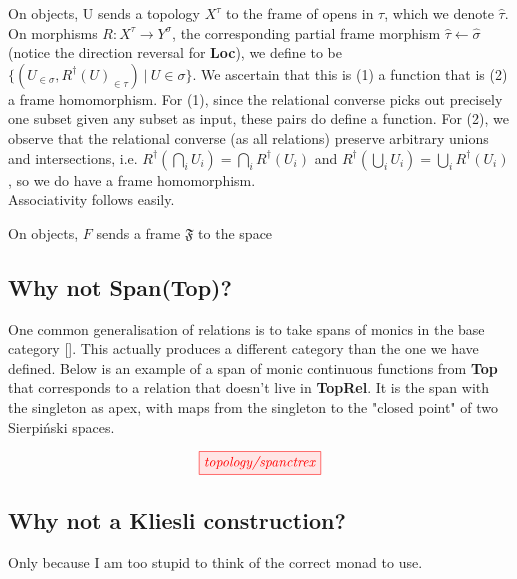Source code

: \begin{defn}
On objects, U sends a topology $X^\tau$ to the frame of opens in $\tau$, which we denote $\hat{\tau}$.\\
On morphisms $R: X^\tau \rightarrow Y^\sigma$, the corresponding partial frame morphism $\hat{\tau} \leftarrow \hat{\sigma}$ (notice the direction reversal for \textbf{Loc}), we define to be $\{(U_{\in \sigma},R^\dagger(U)_{\in \tau}) \ | \ U \in \sigma\}$. We ascertain that this is (1) a function that is (2) a frame homomorphism. For (1), since the relational converse picks out precisely one subset given any subset as input, these pairs do define a function. For (2), we observe that the relational converse (as all relations) preserve arbitrary unions and intersections, i.e. $R^\dagger(\bigcap\limits_i U_i) = \bigcap\limits_i R^\dagger(U_i)$ and $R^\dagger(\bigcup\limits_i U_i) = \bigcup\limits_i R^\dagger(U_i)$, so we do have a frame homomorphism.\\
Associativity follows easily.
\end{defn}

\begin{defn}
On objects, $F$ sends a frame $\mathfrak{F}$ to the space
\end{defn}

\subsection{Why not Span(\textbf{Top})?}

One common generalisation of relations is to take spans of monics in the base category []. This actually produces a different category than the one we have defined. Below is an example of a span of monic continuous functions from \textbf{Top} that corresponds to a relation that doesn't live in \textbf{TopRel}. It is the span with the singleton as apex, with maps from the singleton to the "closed point" of two Sierpi\'{n}ski spaces.

\[\tikzfig{topology/spanctrex}\]

\subsection{Why not a Kliesli construction?}

Only because I am too stupid to think of the correct monad to use.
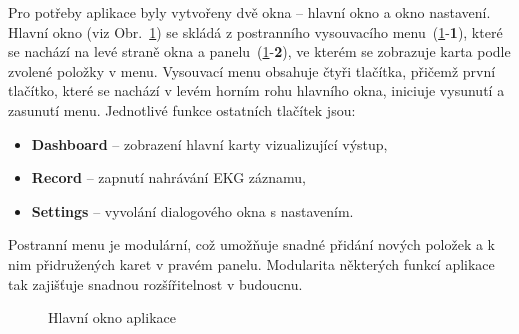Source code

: Pro potřeby aplikace byly vytvořeny dvě okna -- hlavní okno a okno nastavení.
Hlavní okno (viz Obr.~\ref{fig:app_main_window}) se skládá z postranního
vysouvacího menu~(\ref{fig:app_main_window}-\textbf{1}), které se nachází na
levé straně okna a panelu~(\ref{fig:app_main_window}-\textbf{2}), ve kterém se
zobrazuje karta podle zvolené položky v menu. Vysouvací menu obsahuje čtyři
tlačítka, přičemž první tlačítko, které se nachází v levém horním rohu hlavního
okna, iniciuje vysunutí a zasunutí menu. Jednotlivé funkce ostatních tlačítek
jsou:
\begin{itemize}[noitemsep]
    \item \textbf{Dashboard} -- zobrazení hlavní karty vizualizující výstup,
    \item \textbf{Record} -- zapnutí nahrávání EKG záznamu,
    \item \textbf{Settings} -- vyvolání dialogového okna s nastavením.
\end{itemize}
Postranní menu je modulární, což umožňuje snadné přidání nových položek a k nim
přidružených karet v pravém panelu. Modularita některých funkcí aplikace tak
zajišťuje snadnou rozšířitelnost v budoucnu.

\begin{figure}[h]
    \begin{center}
        \textcolor{cyan}{\fboxrule=0.5pt\fboxsep=0pt}
        \caption{Hlavní okno aplikace}
        \label{fig:app_main_window}
    \end{center}
\end{figure}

+++++

EXERCISE:
Without including any image, reproduce the full listing above as written.

WRITTEN REPLY:
Source code

: \begin{defn}
On objects, U sends a topology $X^\tau$ to the frame of opens in $\tau$, which we denote $\hat{\tau}$.\\
On morphisms $R: X^\tau \rightarrow Y^\sigma$, the corresponding partial frame morphism $\hat{\tau} \leftarrow \hat{\sigma}$ (notice the direction reversal for \textbf{Loc}), we define to be $\{(U_{\in \sigma},R^\dagger(U)_{\in \tau}) \ | \ U \in \sigma\}$. We ascertain that this is (1) a function that is (2) a frame homomorphism. For (1), since the relational converse picks out precisely one subset given any subset as input, these pairs do define a function. For (2), we observe that the relational converse (as all relations) preserve arbitrary unions and intersections, i.e. $R^\dagger(\bigcap\limits_i U_i) = \bigcap\limits_i R^\dagger(U_i)$ and $R^\dagger(\bigcup\limits_i U_i) = \bigcup\limits_i R^\dagger(U_i)$, so we do have a frame homomorphism.\\
Associativity follows easily.
\end{defn}

\begin{defn}
On objects, $F$ sends a frame $\mathfrak{F}$ to the space
\end{defn}

\subsection{Why not Span(\textbf{Top})?}

One common generalisation of relations is to take spans of monics in the base category []. This actually produces a different category than the one we have defined. Below is an example of a span of monic continuous functions from \textbf{Top} that corresponds to a relation that doesn't live in \textbf{TopRel}. It is the span with the singleton as apex, with maps from the singleton to the "closed point" of two Sierpi\'{n}ski spaces.

\[\tikzfig{topology/spanctrex}\]

\subsection{Why not a Kliesli construction?}

Only because I am too stupid to think of the correct monad to use.
Source code

: Pro potřeby aplikace byly vytvořeny dvě okna -- hlavní okno a okno nastavení.
Hlavní okno (viz Obr.~\ref{fig:app_main_window}) se skládá z postranního
vysouvacího menu~(\ref{fig:app_main_window}-\textbf{1}), které se nachází na
levé straně okna a panelu~(\ref{fig:app_main_window}-\textbf{2}), ve kterém se
zobrazuje karta podle zvolené položky v menu. Vysouvací menu obsahuje čtyři
tlačítka, přičemž první tlačítko, které se nachází v levém horním rohu hlavního
okna, iniciuje vysunutí a zasunutí menu. Jednotlivé funkce ostatních tlačítek
jsou:
\begin{itemize}[noitemsep]
    \item \textbf{Dashboard} -- zobrazení hlavní karty vizualizující výstup,
    \item \textbf{Record} -- zapnutí nahrávání EKG záznamu,
    \item \textbf{Settings} -- vyvolání dialogového okna s nastavením.
\end{itemize}
Postranní menu je modulární, což umožňuje snadné přidání nových položek a k nim
přidružených karet v pravém panelu. Modularita některých funkcí aplikace tak
zajišťuje snadnou rozšířitelnost v budoucnu.

\begin{figure}[h]
    \begin{center}
        \textcolor{cyan}{\fboxrule=0.5pt\fboxsep=0pt}
        \caption{Hlavní okno aplikace}
        \label{fig:app_main_window}
    \end{center}
\end{figure}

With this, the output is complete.